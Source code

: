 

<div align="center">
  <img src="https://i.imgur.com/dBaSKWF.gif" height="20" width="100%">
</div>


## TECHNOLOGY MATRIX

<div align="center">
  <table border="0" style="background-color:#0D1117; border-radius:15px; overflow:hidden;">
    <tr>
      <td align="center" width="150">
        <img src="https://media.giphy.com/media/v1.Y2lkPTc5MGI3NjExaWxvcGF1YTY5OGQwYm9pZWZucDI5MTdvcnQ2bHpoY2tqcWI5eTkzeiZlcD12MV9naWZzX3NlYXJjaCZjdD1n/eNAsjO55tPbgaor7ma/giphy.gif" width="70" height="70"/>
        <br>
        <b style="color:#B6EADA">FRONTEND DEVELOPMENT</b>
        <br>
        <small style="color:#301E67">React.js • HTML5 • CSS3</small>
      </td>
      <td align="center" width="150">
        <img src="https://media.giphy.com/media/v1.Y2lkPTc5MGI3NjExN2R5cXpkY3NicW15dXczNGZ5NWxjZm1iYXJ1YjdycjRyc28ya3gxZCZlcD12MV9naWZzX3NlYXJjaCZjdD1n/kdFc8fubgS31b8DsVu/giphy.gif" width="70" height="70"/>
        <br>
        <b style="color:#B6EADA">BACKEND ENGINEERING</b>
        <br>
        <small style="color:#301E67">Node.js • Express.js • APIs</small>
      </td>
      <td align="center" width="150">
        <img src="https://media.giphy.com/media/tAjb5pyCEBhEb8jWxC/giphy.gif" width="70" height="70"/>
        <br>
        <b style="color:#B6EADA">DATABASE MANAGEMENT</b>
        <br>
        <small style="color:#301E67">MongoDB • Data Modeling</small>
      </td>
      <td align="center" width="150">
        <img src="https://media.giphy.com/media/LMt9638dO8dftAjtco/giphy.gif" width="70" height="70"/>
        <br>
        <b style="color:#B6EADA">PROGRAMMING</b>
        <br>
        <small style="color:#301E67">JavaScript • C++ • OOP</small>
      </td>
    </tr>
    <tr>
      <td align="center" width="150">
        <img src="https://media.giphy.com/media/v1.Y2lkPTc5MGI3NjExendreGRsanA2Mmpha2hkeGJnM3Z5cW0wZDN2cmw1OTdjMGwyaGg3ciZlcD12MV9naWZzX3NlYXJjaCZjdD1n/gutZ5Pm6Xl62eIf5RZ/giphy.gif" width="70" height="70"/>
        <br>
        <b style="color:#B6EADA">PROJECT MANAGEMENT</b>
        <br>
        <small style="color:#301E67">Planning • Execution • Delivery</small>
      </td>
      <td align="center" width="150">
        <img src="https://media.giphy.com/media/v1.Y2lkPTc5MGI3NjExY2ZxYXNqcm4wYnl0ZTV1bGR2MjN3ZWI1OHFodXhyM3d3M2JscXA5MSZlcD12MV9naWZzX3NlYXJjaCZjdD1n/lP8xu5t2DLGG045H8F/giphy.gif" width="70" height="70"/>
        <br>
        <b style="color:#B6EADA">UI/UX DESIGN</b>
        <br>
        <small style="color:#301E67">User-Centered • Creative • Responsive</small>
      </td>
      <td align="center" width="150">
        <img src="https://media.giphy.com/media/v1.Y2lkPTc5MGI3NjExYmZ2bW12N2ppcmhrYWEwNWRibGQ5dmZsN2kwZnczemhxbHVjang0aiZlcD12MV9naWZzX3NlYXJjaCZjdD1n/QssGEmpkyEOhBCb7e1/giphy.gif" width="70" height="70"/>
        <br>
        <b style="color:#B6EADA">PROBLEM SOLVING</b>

══════════

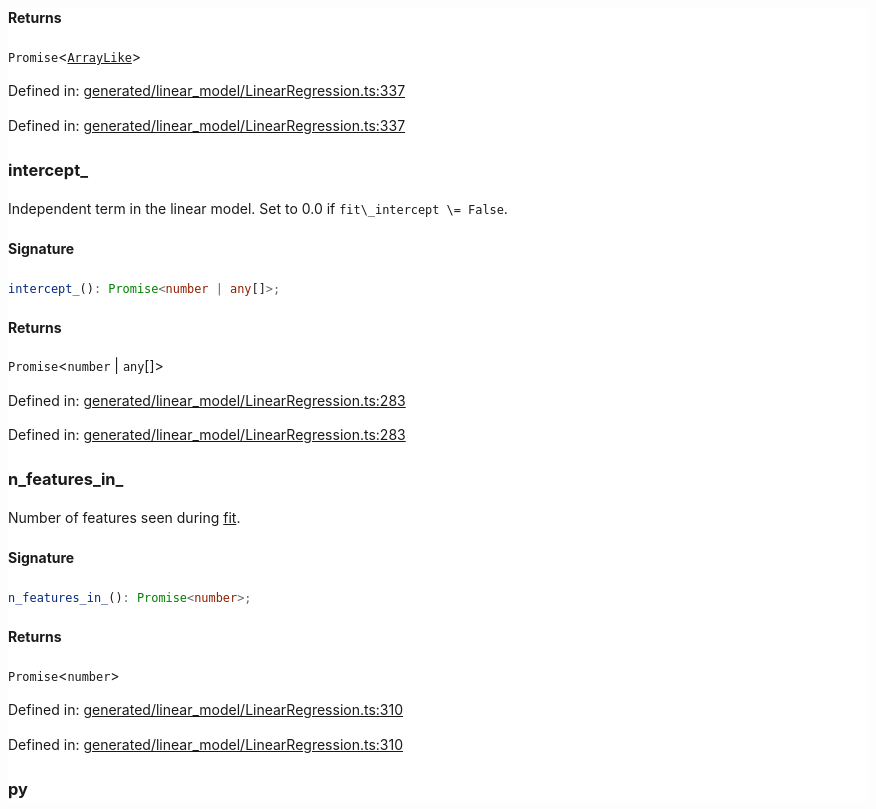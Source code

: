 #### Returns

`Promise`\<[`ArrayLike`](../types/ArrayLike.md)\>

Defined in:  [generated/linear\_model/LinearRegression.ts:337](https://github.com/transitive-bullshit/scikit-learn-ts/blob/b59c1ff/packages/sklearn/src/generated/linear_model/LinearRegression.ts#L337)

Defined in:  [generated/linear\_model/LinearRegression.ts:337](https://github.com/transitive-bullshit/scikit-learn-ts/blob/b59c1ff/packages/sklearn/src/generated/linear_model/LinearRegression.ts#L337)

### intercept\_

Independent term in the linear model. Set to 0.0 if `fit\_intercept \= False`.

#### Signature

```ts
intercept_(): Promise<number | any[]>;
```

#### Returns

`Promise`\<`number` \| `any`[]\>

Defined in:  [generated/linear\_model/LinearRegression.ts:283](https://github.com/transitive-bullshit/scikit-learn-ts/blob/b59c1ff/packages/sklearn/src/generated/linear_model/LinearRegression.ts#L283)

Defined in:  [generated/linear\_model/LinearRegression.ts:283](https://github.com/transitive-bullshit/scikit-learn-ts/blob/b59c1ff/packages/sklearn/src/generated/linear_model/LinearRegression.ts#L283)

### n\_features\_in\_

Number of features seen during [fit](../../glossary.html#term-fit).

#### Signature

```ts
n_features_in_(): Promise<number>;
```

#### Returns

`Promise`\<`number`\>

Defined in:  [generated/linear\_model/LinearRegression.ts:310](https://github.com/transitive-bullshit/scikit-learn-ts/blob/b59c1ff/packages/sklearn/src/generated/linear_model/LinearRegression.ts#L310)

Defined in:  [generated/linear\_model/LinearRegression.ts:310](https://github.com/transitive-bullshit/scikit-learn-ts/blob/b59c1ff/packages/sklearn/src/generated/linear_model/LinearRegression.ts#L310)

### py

══════════

* [Description of the task] Every line of the data above that includes "Promise" should be listed.

* [Output for this task]
`Promise`\<[`ArrayLike`](../types/ArrayLike.md)\>
intercept_(): Promise<number | any[]>;
`Promise`\<`number` \| `any`[]\>
n_features_in_(): Promise<number>;
`Promise`\<`number`\>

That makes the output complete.